Work request >>
In the data below, find every line that has the string "array", and copy it.

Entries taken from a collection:
━━━━━━━━━━━━━━━━━━━━

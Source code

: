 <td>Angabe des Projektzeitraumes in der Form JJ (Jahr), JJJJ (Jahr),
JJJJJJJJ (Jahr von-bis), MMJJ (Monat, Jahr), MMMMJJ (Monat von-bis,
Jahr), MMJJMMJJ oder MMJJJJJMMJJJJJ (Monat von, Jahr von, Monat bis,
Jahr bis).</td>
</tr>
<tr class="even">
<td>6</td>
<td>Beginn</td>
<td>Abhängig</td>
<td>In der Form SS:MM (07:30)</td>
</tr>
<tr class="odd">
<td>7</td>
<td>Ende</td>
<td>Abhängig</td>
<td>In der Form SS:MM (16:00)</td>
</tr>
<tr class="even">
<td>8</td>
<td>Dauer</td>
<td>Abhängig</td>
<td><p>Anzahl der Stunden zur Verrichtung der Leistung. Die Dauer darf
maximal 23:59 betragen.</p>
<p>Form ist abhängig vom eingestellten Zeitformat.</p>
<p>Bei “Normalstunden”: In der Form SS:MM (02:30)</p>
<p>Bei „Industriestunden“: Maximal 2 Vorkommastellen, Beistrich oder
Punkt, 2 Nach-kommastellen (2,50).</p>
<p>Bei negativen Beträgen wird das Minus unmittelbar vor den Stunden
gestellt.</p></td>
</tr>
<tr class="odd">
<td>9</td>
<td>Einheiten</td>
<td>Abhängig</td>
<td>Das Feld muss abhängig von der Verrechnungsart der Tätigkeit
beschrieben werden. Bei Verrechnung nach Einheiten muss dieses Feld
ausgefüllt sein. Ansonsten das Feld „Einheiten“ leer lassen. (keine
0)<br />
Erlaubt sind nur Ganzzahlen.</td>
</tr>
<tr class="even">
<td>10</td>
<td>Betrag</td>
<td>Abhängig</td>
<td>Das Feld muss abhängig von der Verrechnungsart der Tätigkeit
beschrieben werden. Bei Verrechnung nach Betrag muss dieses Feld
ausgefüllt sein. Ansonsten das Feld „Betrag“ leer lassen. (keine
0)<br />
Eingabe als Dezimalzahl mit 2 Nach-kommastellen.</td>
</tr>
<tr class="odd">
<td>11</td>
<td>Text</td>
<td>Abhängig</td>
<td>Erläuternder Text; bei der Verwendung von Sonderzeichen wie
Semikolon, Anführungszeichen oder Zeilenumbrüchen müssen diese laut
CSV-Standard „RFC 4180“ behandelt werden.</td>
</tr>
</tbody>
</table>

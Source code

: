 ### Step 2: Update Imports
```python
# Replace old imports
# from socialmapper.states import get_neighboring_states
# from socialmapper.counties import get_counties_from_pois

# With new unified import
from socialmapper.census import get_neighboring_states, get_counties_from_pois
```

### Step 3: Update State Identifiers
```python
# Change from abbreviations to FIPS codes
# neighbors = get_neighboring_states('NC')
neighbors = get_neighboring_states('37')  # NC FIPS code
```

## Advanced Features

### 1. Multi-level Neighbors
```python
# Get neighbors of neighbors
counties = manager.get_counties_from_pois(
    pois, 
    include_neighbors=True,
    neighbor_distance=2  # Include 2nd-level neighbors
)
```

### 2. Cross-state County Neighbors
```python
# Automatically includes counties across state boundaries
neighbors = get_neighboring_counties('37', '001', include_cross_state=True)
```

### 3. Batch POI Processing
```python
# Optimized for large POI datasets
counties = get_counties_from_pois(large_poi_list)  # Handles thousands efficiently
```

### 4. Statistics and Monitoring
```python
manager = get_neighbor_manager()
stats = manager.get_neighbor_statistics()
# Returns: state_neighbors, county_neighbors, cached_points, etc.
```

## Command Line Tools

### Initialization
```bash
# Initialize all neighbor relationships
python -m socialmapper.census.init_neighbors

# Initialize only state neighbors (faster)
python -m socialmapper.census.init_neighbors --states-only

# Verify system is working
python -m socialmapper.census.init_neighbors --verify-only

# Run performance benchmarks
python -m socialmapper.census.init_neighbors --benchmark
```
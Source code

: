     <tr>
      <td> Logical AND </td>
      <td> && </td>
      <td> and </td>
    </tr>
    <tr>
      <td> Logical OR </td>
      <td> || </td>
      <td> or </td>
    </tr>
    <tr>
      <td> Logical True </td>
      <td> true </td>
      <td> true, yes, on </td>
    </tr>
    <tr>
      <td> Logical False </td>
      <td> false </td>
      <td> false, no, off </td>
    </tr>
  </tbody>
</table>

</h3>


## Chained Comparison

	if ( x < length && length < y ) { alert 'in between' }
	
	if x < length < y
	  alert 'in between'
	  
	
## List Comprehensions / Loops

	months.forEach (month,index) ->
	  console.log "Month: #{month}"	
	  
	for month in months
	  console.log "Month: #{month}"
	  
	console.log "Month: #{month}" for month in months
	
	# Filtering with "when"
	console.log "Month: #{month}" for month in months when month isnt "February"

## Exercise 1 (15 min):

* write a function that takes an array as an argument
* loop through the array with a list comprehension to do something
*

━━━━━━━━━━━━━━━━━━━━

Solution to the problem >>
* write a function that takes an array as an argument
* loop through the array with a list comprehension to do something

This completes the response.